**DATA TO PROCESS**:
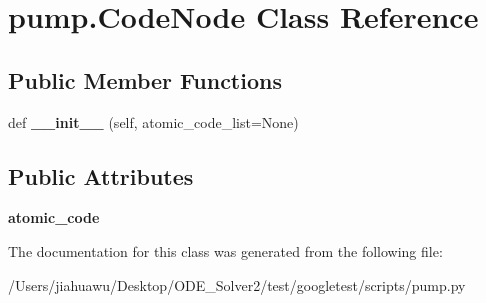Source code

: \hypertarget{classpump_1_1_code_node}{}\section{pump.\+Code\+Node Class Reference}
\label{classpump_1_1_code_node}
\subsection*{Public Member Functions}
\begin{DoxyCompactItemize}
\item 
\mbox{\label{classpump_1_1_code_node_a2ca8a75324a64e48004812d6c0bc1cbd}} 
def {\bfseries \+\_\+\+\_\+init\+\_\+\+\_\+} (self, atomic\+\_\+code\+\_\+list=None)
\end{DoxyCompactItemize}
\subsection*{Public Attributes}
\begin{DoxyCompactItemize}
\item 
\mbox{\label{classpump_1_1_code_node_ac7251110cc987c709e0e17d95521993e}} 
{\bfseries atomic\+\_\+code}
\end{DoxyCompactItemize}


The documentation for this class was generated from the following file\+:\begin{DoxyCompactItemize}
\item 
/\+Users/jiahuawu/\+Desktop/\+O\+D\+E\+\_\+\+Solver2/test/googletest/scripts/pump.\+py\end{DoxyCompactItemize}
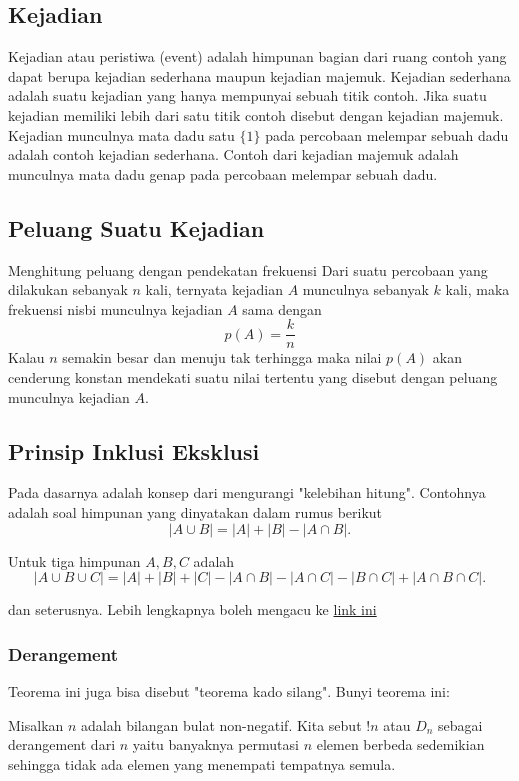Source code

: \subsection{Kejadian}
Kejadian atau peristiwa (event) adalah himpunan bagian dari ruang contoh yang dapat berupa
kejadian sederhana maupun kejadian majemuk. Kejadian sederhana adalah suatu kejadian yang
hanya mempunyai sebuah titik contoh. Jika suatu kejadian memiliki lebih dari satu titik contoh 
disebut dengan kejadian majemuk. 
Kejadian munculnya mata dadu satu $\{1\}$ pada percobaan melempar sebuah dadu adalah contoh 
kejadian sederhana. Contoh dari kejadian majemuk adalah munculnya mata dadu genap pada 
percobaan melempar sebuah dadu. 
    
\subsection{Peluang Suatu Kejadian}
Menghitung peluang dengan pendekatan frekuensi 
Dari suatu percobaan yang dilakukan sebanyak $n$ kali, ternyata kejadian $A$ munculnya sebanyak 
$k$ kali, maka frekuensi nisbi munculnya kejadian $A$ sama dengan 
$$p(A)=\dfrac{k}{n}$$
Kalau $n$ semakin besar dan menuju tak terhingga maka nilai $p(A)$ akan cenderung konstan 
mendekati suatu nilai tertentu yang disebut dengan peluang munculnya kejadian $A$.

    \subsection{Prinsip Inklusi Eksklusi}
    Pada dasarnya adalah konsep dari mengurangi "kelebihan hitung". Contohnya adalah soal himpunan yang dinyatakan dalam rumus berikut
    $$|A \cup B|=|A|+|B|-|A \cap B|.$$
    
    Untuk tiga himpunan $A,B,C$ adalah
    $$|A \cup B \cup C|=|A|+|B|+|C|-|A \cap B|-|A \cap C|-|B \cap C|+|A \cap B \cap C|.$$
    
    dan seterusnya. Lebih lengkapnya boleh mengacu ke \href{https://brilliant.org/wiki/principle-of-inclusion-and-exclusion-pie/}{link ini}
    
    \subsubsection{Derangement}
    Teorema ini juga bisa disebut "teorema kado silang". Bunyi teorema ini:
    
    Misalkan $n$ adalah bilangan bulat non-negatif. Kita sebut $!n$ atau $D_n$ sebagai derangement dari $n$ yaitu banyaknya permutasi $n$ elemen berbeda sedemikian sehingga tidak ada elemen yang menempati tempatnya semula.
    
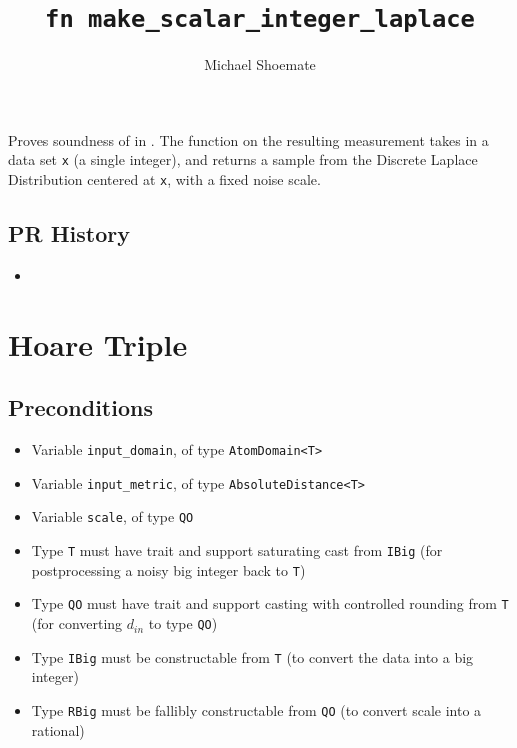 \documentclass{article}
\title{\texttt{fn make\_scalar\_integer\_laplace}}
\author{Michael Shoemate}
\begin{document}
\maketitle

\contrib

Proves soundness of  in .
The function on the resulting measurement takes in a data set \texttt{x} (a single integer), 
and returns a sample from the Discrete Laplace Distribution centered at \texttt{x}, with a fixed noise scale.

\subsection*{PR History}
\begin{itemize}
    \item {}
\end{itemize}

\section{Hoare Triple}

\subsection*{Preconditions}
\begin{itemize}
    \item Variable \texttt{input\_domain}, of type \texttt{AtomDomain<T>}
    \item Variable \texttt{input\_metric}, of type \texttt{AbsoluteDistance<T>}
    \item Variable \texttt{scale}, of type \texttt{QO}
    \item Type \texttt{T} must have trait  and support saturating cast from \texttt{IBig} (for postprocessing a noisy big integer back to \texttt{T})
    \item Type \texttt{QO} must have trait  and support casting with controlled rounding from \texttt{T} (for converting $d_{in}$ to type \texttt{QO})
    \item Type \texttt{IBig} must be constructable from \texttt{T} (to convert the data into a big integer)
    \item Type \texttt{RBig} must be fallibly constructable from \texttt{QO} (to convert scale into a rational)
\end{itemize}
\end{document}
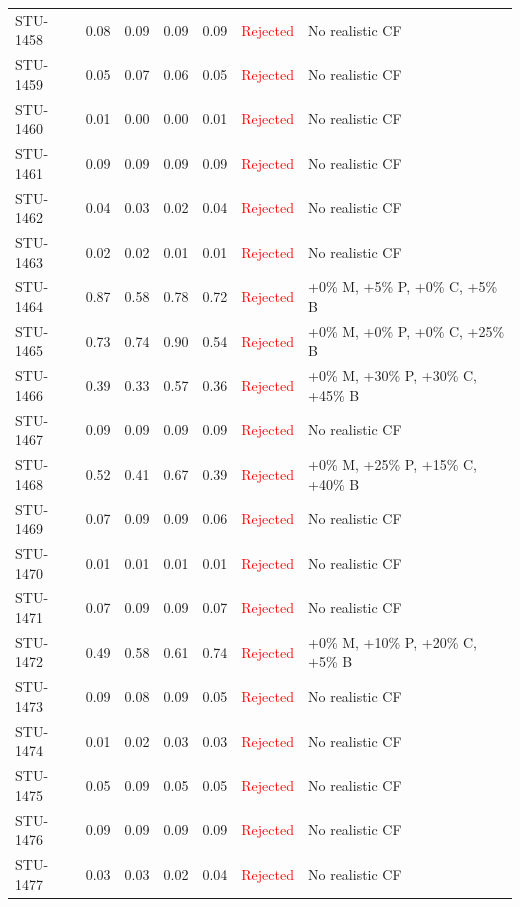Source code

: \begin{longtable}{l c c c c | c | l}
STU-1458 & 0.08 & 0.09 & 0.09 & 0.09 & \textcolor{red}{Rejected} & No realistic CF \\
STU-1459 & 0.05 & 0.07 & 0.06 & 0.05 & \textcolor{red}{Rejected} & No realistic CF \\
STU-1460 & 0.01 & 0.00 & 0.00 & 0.01 & \textcolor{red}{Rejected} & No realistic CF \\
STU-1461 & 0.09 & 0.09 & 0.09 & 0.09 & \textcolor{red}{Rejected} & No realistic CF \\
STU-1462 & 0.04 & 0.03 & 0.02 & 0.04 & \textcolor{red}{Rejected} & No realistic CF \\
STU-1463 & 0.02 & 0.02 & 0.01 & 0.01 & \textcolor{red}{Rejected} & No realistic CF \\
STU-1464 & 0.87 & 0.58 & 0.78 & 0.72 & \textcolor{red}{Rejected} & +0\% M, +5\% P, +0\% C, +5\% B \\
STU-1465 & 0.73 & 0.74 & 0.90 & 0.54 & \textcolor{red}{Rejected} & +0\% M, +0\% P, +0\% C, +25\% B \\
STU-1466 & 0.39 & 0.33 & 0.57 & 0.36 & \textcolor{red}{Rejected} & +0\% M, +30\% P, +30\% C, +45\% B \\
STU-1467 & 0.09 & 0.09 & 0.09 & 0.09 & \textcolor{red}{Rejected} & No realistic CF \\
STU-1468 & 0.52 & 0.41 & 0.67 & 0.39 & \textcolor{red}{Rejected} & +0\% M, +25\% P, +15\% C, +40\% B \\
STU-1469 & 0.07 & 0.09 & 0.09 & 0.06 & \textcolor{red}{Rejected} & No realistic CF \\
STU-1470 & 0.01 & 0.01 & 0.01 & 0.01 & \textcolor{red}{Rejected} & No realistic CF \\
STU-1471 & 0.07 & 0.09 & 0.09 & 0.07 & \textcolor{red}{Rejected} & No realistic CF \\
STU-1472 & 0.49 & 0.58 & 0.61 & 0.74 & \textcolor{red}{Rejected} & +0\% M, +10\% P, +20\% C, +5\% B \\
STU-1473 & 0.09 & 0.08 & 0.09 & 0.05 & \textcolor{red}{Rejected} & No realistic CF \\
STU-1474 & 0.01 & 0.02 & 0.03 & 0.03 & \textcolor{red}{Rejected} & No realistic CF \\
STU-1475 & 0.05 & 0.09 & 0.05 & 0.05 & \textcolor{red}{Rejected} & No realistic CF \\
STU-1476 & 0.09 & 0.09 & 0.09 & 0.09 & \textcolor{red}{Rejected} & No realistic CF \\
STU-1477 & 0.03 & 0.03 & 0.02 & 0.04 & \textcolor{red}{Rejected} & No realistic CF \\

\end{longtable}
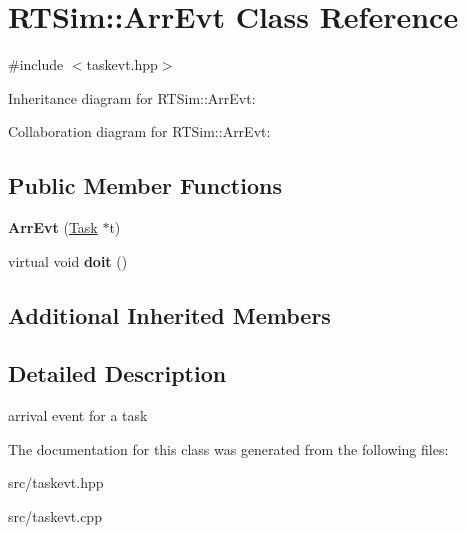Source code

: \hypertarget{classRTSim_1_1ArrEvt}{}\section{R\+T\+Sim\+:\+:Arr\+Evt Class Reference}
\label{classRTSim_1_1ArrEvt}


{\ttfamily \#include $<$taskevt.\+hpp$>$}



Inheritance diagram for R\+T\+Sim\+:\+:Arr\+Evt\+:


Collaboration diagram for R\+T\+Sim\+:\+:Arr\+Evt\+:
\subsection*{Public Member Functions}
\begin{DoxyCompactItemize}
\item 
{\bfseries Arr\+Evt} (\hyperlink{classRTSim_1_1Task}{Task} $\ast$t)
\item 
virtual void {\bfseries doit} ()
\end{DoxyCompactItemize}
\subsection*{Additional Inherited Members}


\subsection{Detailed Description}
arrival event for a task 

The documentation for this class was generated from the following files\+:\begin{DoxyCompactItemize}
\item 
src/taskevt.\+hpp\item 
src/taskevt.\+cpp\end{DoxyCompactItemize}
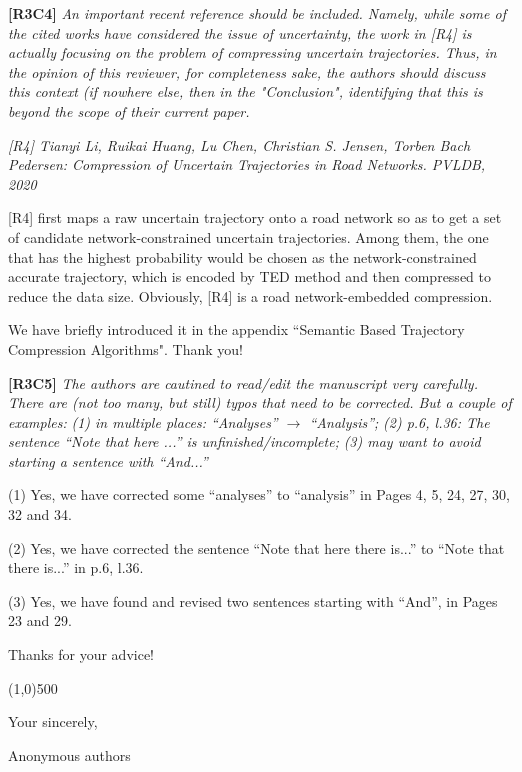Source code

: \documentclass{letter}
\begin{document}
\textbf{[R3C4]} \emph{An important recent reference should be included. Namely, while some of the cited works have considered the issue of uncertainty, the work in [R4] is actually focusing on the problem of compressing uncertain trajectories. Thus, in the opinion of this reviewer, for completeness sake, the authors should discuss this context (if nowhere else, then in the "Conclusion", identifying that this is beyond the scope of their current paper. }

\emph{[R4] Tianyi Li, Ruikai Huang, Lu Chen, Christian S. Jensen, Torben Bach Pedersen:
	Compression of Uncertain Trajectories in Road Networks. PVLDB, 2020}

[R4] first maps a raw uncertain trajectory onto a road network so as to get a set of candidate network-constrained uncertain trajectories. Among them, the one that has the highest probability would be chosen
as the network-constrained accurate trajectory, which is encoded by TED method and then compressed to reduce the data size. Obviously, [R4] is a road network-embedded compression. 


We have briefly introduced it in the appendix ``Semantic Based Trajectory Compression Algorithms". Thank you!


\textbf{[R3C5]} \emph{The authors are cautined to read/edit the manuscript very carefully. There are (not too many, but still) typos that need to be corrected. But a couple of examples:}
  \emph{(1) in multiple places: ``Analyses'' $\rightarrow$ ``Analysis'';}
  \emph{(2) p.6, l.36: The sentence ``Note that here ...'' is unfinished/incomplete;}
  \emph{(3) may want to avoid starting a sentence with ``And...''}


(1) Yes, we have corrected some ``analyses'' to ``analysis'' in Pages 4, 5, 24, 27, 30, 32 and 34.

(2) Yes, we have corrected the sentence ``Note that here there is...'' to ``Note that there is...'' in p.6, l.36.

(3) Yes, we have found and revised two sentences starting with ``And'', in Pages 23 and 29.

Thanks for your advice!

\line(1,0){500}



Your sincerely,

Anonymous authors

%
%
\end{document}
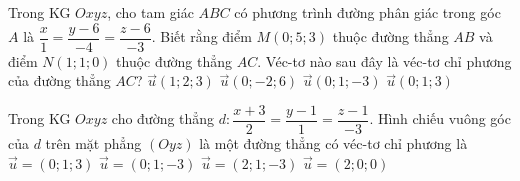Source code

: 	\begin{ex}%
	Trong KG $Oxyz$, cho tam giác $ABC$ có phương trình đường phân giác trong góc $A$ là $\dfrac{x}{1} = \dfrac{y - 6}{-4} = \dfrac{z - 6}{-3}$. Biết rằng điểm $M(0; 5; 3)$ thuộc đường thẳng $AB$ và điểm $N(1; 1; 0)$ thuộc đường thẳng $AC$. Véc-tơ nào sau đây là véc-tơ chỉ phương của đường thẳng $AC$?
	\choice
	{$\overrightarrow{u}(1; 2; 3)$}
	{$\overrightarrow{u}(0; -2; 6)$}
	{$\overrightarrow{u}(0; 1; -3)$}
	{\True $\overrightarrow{u}(0; 1; 3)$}
	\end{ex}
	\begin{ex}%
	Trong KG $Oxyz$ cho đường thẳng $d \colon \dfrac{x+3}{2} = \dfrac{y-1}{1}=\dfrac{z-1}{-3}$. Hình chiếu vuông góc của $d$ trên mặt phẳng $(Oyz)$ là một đường thẳng có véc-tơ chỉ phương là
	\choice
	{$\overrightarrow{u}=(0;1;3)$}
	{\True $\overrightarrow{u}=(0;1;-3)$}
	{$\overrightarrow{u}=(2;1;-3)$}
	{$\overrightarrow{u}=(2;0;0)$}
	\end{ex}
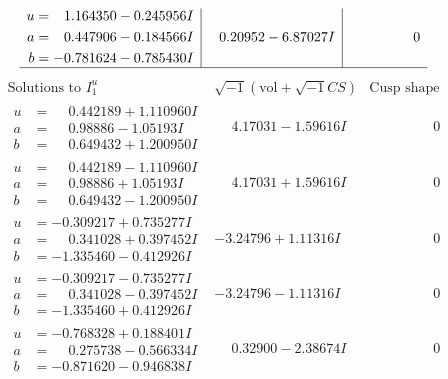 \documentclass[1p]{elsarticle_modified}
\theoremstyle{definition}
\newcommand{\I}{\sqrt{-1}}
\begin{document}
$$\begin{array}{c|c|c}
\begin{aligned}
u &= \phantom{-}1.164350 - 0.245956 I \\
a &= \phantom{-}0.447906 - 0.184566 I \\
b &= -0.781624 - 0.785430 I\end{aligned}
 & \phantom{-}0.20952 - 6.87027 I & \phantom{-0.000000 } 0\\
 \hline 
 \end{array}$$\newpage$$\begin{array}{c|c|c}  
\text{Solutions to }I^u_{1}& \I (\text{vol} + \sqrt{-1}CS) & \text{Cusp shape}\\
 \hline 
\begin{aligned}
u &= \phantom{-}0.442189 + 1.110960 I \\
a &= \phantom{-}0.98886 - 1.05193 I \\
b &= \phantom{-}0.649432 + 1.200950 I\end{aligned}
 & \phantom{-}4.17031 - 1.59616 I & \phantom{-0.000000 } 0 \\ \hline\begin{aligned}
u &= \phantom{-}0.442189 - 1.110960 I \\
a &= \phantom{-}0.98886 + 1.05193 I \\
b &= \phantom{-}0.649432 - 1.200950 I\end{aligned}
 & \phantom{-}4.17031 + 1.59616 I & \phantom{-0.000000 } 0 \\ \hline\begin{aligned}
u &= -0.309217 + 0.735277 I \\
a &= \phantom{-}0.341028 + 0.397452 I \\
b &= -1.335460 - 0.412926 I\end{aligned}
 & -3.24796 + 1.11316 I & \phantom{-0.000000 } 0 \\ \hline\begin{aligned}
u &= -0.309217 - 0.735277 I \\
a &= \phantom{-}0.341028 - 0.397452 I \\
b &= -1.335460 + 0.412926 I\end{aligned}
 & -3.24796 - 1.11316 I & \phantom{-0.000000 } 0 \\ \hline\begin{aligned}
u &= -0.768328 + 0.188401 I \\
a &= \phantom{-}0.275738 - 0.566334 I \\
b &= -0.871620 - 0.946838 I\end{aligned}
 & \phantom{-}0.32900 - 2.38674 I & \phantom{-0.000000 } 0 \\ \hline\begin{aligned}

\end{aligned}
\end{array}$$
\end{document}
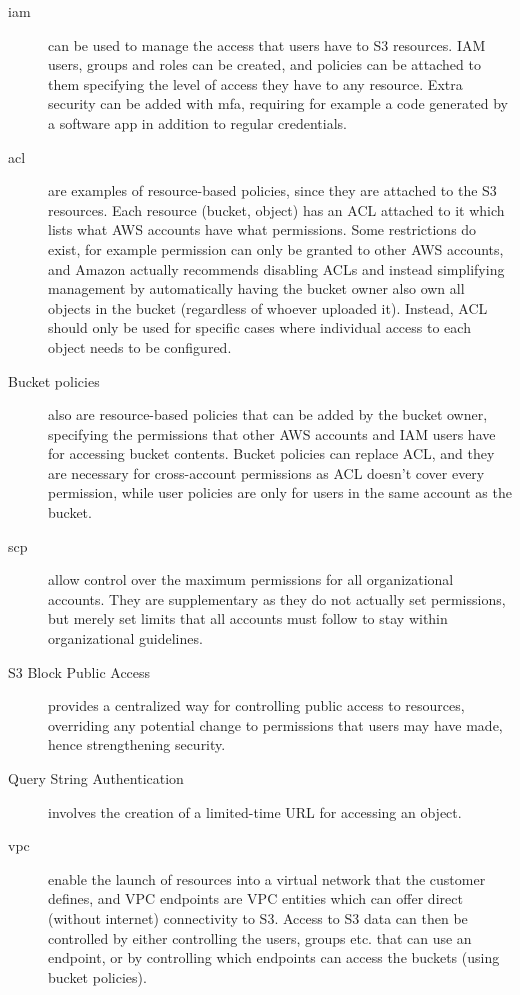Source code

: \begin{description}
    \item[\ac{iam}] can be used to manage the access that users have to S3 resources. IAM users, groups and roles can be created, and policies can be attached to them specifying the level of access they have to any resource. Extra security can be added with \ac{mfa}, requiring for example a code generated by a software app in addition to regular credentials.

    \item[\ac{acl}] are examples of resource-based policies, since they are attached to the S3 resources. Each resource (bucket, object) has an ACL attached to it which lists what AWS accounts have what permissions. Some restrictions do exist, for example permission can only be granted to other AWS accounts, and Amazon actually recommends disabling ACLs and instead simplifying management by automatically having the bucket owner also own all objects in the bucket (regardless of whoever uploaded it). Instead, ACL should only be used for specific cases where individual access to each object needs to be configured.

    \item[Bucket policies] also are resource-based policies that can be added by the bucket owner, specifying the permissions that other AWS accounts and IAM users have for accessing bucket contents. Bucket policies can replace ACL, and they are necessary for cross-account permissions as ACL doesn't cover every permission, while user policies are only for users in the same account as the bucket.

    \item[\ac{scp}] allow control over the maximum permissions for all organizational accounts. They are supplementary as they do not actually set permissions, but merely set limits that all accounts must follow to stay within organizational guidelines.

    \item[S3 Block Public Access] provides a centralized way for controlling public access to resources, overriding any potential change to permissions that users may have made, hence strengthening security.

    \item[Query String Authentication] involves the creation of a limited-time URL for accessing an object.

    \item [\ac{vpc}] enable the launch of resources into a virtual network that the customer defines, and VPC endpoints are VPC entities which can offer direct (without internet) connectivity to S3. Access to S3 data can then be controlled by either controlling the users, groups etc. that can use an endpoint, or by controlling which endpoints can access the buckets (using bucket policies).
\end{description}

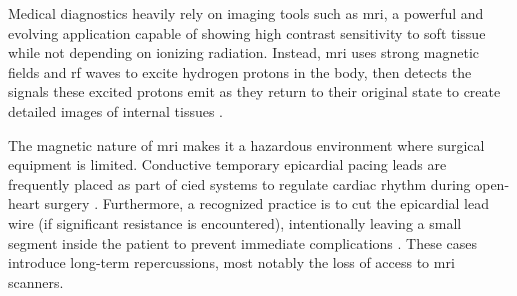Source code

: 

















Medical diagnostics heavily rely on imaging tools such as \gls{mri}, a powerful and evolving application capable of showing high contrast sensitivity to soft tissue while not depending on ionizing radiation. Instead, \gls{mri} uses strong magnetic fields and \gls{rf} waves to excite hydrogen protons in the body, then detects the signals these excited protons emit as they return to their original state to create detailed images of internal tissues \cite{bushberg2011}. 

The magnetic nature of \gls{mri} makes it a hazardous environment where surgical equipment is limited. Conductive temporary epicardial pacing leads are frequently placed as part of \gls{cied} systems to regulate cardiac rhythm during open-heart surgery \cite{Haggani_CCPDRT_ch4_2011}. Furthermore, a recognized practice is to cut the epicardial lead wire (if significant resistance is encountered), intentionally leaving a small segment inside the patient to prevent immediate complications \cite{Mubarak:2023aa,PSA_Advisory_2006,reade2007}. These cases introduce long-term repercussions, most notably the loss of access to \gls{mri} scanners. 

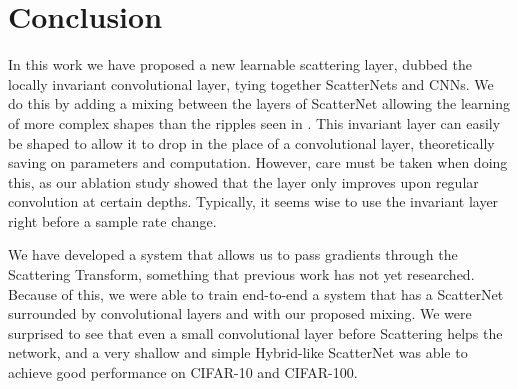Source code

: \section{Conclusion}\label{sec:conclusion}
In this work we have proposed a new learnable scattering layer, dubbed the
locally invariant convolutional layer, tying together ScatterNets and CNNs.
We do this by adding a mixing between the layers of ScatterNet allowing the
learning of more complex shapes than the ripples seen in
\cite{cotter_visualizing_2017}. This invariant layer can easily be shaped to allow
it to drop in the place of a convolutional layer, theoretically saving on parameters and
computation. However, care must be taken when doing this, as our ablation study
showed that the layer only improves upon regular convolution at certain depths.
Typically, it seems wise to use the invariant layer right before a sample rate
change.

We have developed a system that allows us to pass
gradients through the Scattering Transform, something that previous work has not
yet researched. Because of this, we were able to train end-to-end a system that
has a ScatterNet surrounded by convolutional layers and with our proposed mixing. 
We were surprised to see that even a small
convolutional layer before Scattering helps the network, and a
very shallow and simple Hybrid-like ScatterNet was able to achieve good
performance on CIFAR-10 and CIFAR-100.


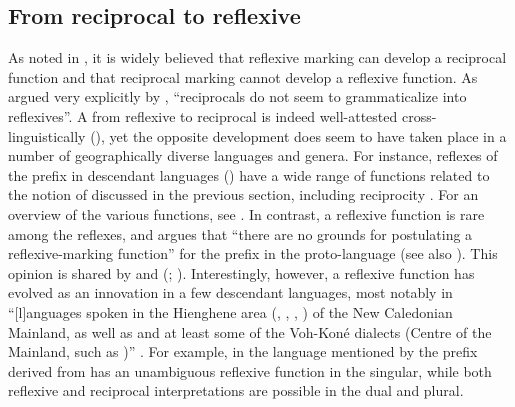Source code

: \subsection{From reciprocal to reflexive} \label{diachrony:recp2refl}
As noted in , it is widely believed that reflexive marking can develop a reciprocal function and that reciprocal marking cannot develop a reflexive function. As argued very explicitly by \cite[216]{heine:miyashita:2008}, “reciprocals do not seem to grammaticalize into reflexives”. A  from reflexive to reciprocal is indeed well-attested cross-linguistically (), yet the opposite development does seem to have taken place in a number of geographically diverse languages and genera. For instance, reflexes of the  prefix  \citep[150ff.]{pawley:1973} in descendant languages () have a wide range of functions related to the notion of  discussed in the previous section, including reciprocity \citep{lichtenberk:2000}. For an overview of the various functions, see \cite[28]{bril:2005}. In contrast, a reflexive function is rare among the reflexes, and \cite[32]{lichtenberk:2000} argues that “there are no grounds for postulating a reflexive-marking function” for the prefix  in the proto-language (see also \citeyear[181]{lichtenberk:1991}). This opinion is shared by \cite[32]{bril:2005} and \citeauthor{moyse-faurie:2008} (\citeyear[106]{moyse-faurie:2008}; \citeyear[108]{moyse-faurie:2017}). Interestingly, however, a reflexive function has evolved as an innovation in a few descendant languages, most notably in “[l]anguages spoken in the Hienghene area (, , , ) of the New Caledonian Mainland, as well as  and at least some of the Voh-Koné dialects (Centre of the Mainland, such as )” \citep[122]{moyse-faurie:2017}. For example, in the  language mentioned by \citeauthor{moyse-faurie:2017} the prefix  derived from   has an unambiguous reflexive function in the singular, while both reflexive and reciprocal interpretations are possible in the dual and plural.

**WHAT TO DO**: Return only the lines between the one holding "Compression of Uncertain" and the one holding "[R4] first maps", inclusive, exactly as they appear above.

**RESULT OF THE TASK**:
	Compression of Uncertain Trajectories in Road Networks. PVLDB, 2020}

[R4] first maps a raw uncertain trajectory onto a road network so as to get a set of candidate network-constrained uncertain trajectories. Among them, the one that has the highest probability would be chosen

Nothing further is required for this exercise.